Pictures paired with source code
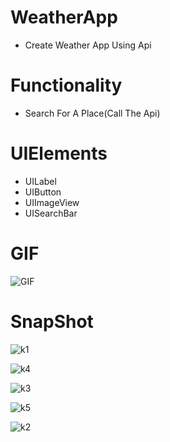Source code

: # WeatherApp
* Create Weather App Using Api

# Functionality
* Search For A Place(Call The Api)

# UIElements
* UILabel
* UIButton
* UIImageView
* UISearchBar

# GIF
![GIF](https://user-images.githubusercontent.com/86009586/126045170-e69800b3-7d15-49c0-a465-f6c83feca33b.gif)

# SnapShot

![k1](https://user-images.githubusercontent.com/86009586/126045263-0b90133e-4c6f-4595-b811-2ca6e44b7b73.png)


![k4](https://user-images.githubusercontent.com/86009586/126045270-ef0ca629-8a4a-4426-8d0d-1a58b578b866.png)


![k3](https://user-images.githubusercontent.com/86009586/126045276-e25b1e2d-709d-4008-aacf-5a7312084d4b.png)


![k5](https://user-images.githubusercontent.com/86009586/126045281-016b5891-1c69-494c-864e-c045c28deeb5.png)


![k2](https://user-images.githubusercontent.com/86009586/126045283-7a5d0cc0-17cb-49c3-b9cc-d1f3355721ec.png)




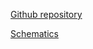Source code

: [Github repository](https://github.com/pichenettes/eurorack/tree/master/veils)

[Schematics](downloads/veils_v40.pdf)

The problem >> Please give the number of lines in the data above that contain the word "user", with nothing else.

Completed exercise >> 6